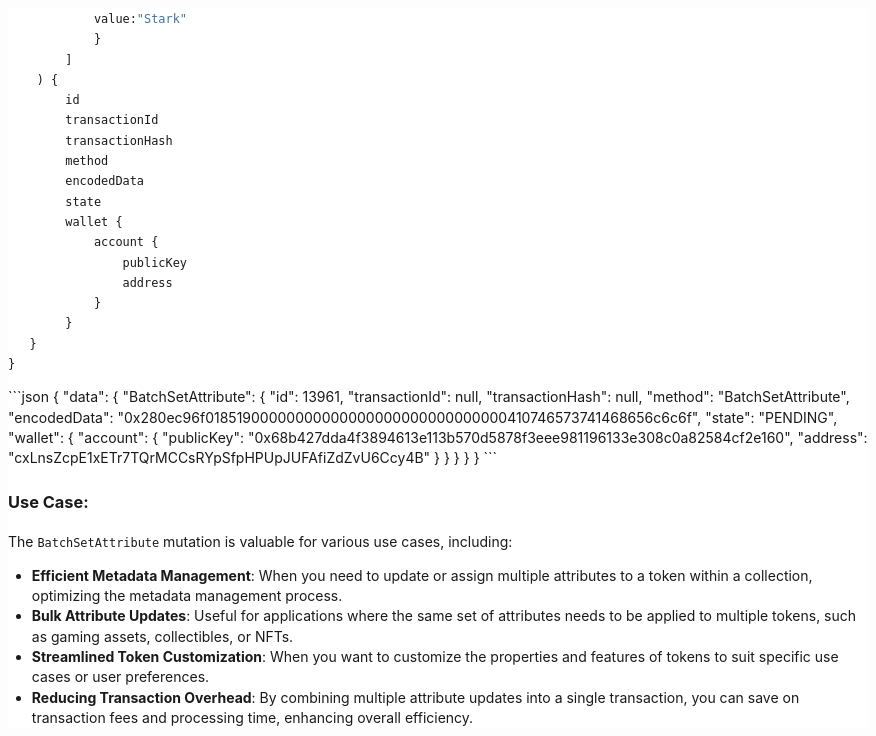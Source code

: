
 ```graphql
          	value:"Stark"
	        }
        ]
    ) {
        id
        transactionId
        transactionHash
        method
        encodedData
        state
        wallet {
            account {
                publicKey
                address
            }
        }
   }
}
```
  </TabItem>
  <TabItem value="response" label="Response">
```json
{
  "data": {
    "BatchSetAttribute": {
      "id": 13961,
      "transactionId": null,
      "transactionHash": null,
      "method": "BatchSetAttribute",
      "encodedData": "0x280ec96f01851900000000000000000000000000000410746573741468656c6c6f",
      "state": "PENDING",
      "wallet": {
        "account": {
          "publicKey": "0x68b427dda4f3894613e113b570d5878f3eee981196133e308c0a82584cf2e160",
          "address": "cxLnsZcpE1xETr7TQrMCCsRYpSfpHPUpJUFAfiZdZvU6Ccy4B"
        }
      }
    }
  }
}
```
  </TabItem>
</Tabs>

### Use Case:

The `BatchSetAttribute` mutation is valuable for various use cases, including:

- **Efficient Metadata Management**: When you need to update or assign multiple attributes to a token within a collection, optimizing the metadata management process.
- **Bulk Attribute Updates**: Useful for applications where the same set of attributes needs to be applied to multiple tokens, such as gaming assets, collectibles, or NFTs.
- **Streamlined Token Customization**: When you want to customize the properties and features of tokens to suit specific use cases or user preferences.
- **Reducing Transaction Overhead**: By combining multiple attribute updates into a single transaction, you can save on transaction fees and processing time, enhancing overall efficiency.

-=-=-=-=-

Problem to work on ▸ Go through the lines above and copy any that contain "cases".

Result for this exercise ▸
The `BatchSetAttribute` mutation is valuable for various use cases, including:
- **Streamlined Token Customization**: When you want to customize the properties and features of tokens to suit specific use cases or user preferences.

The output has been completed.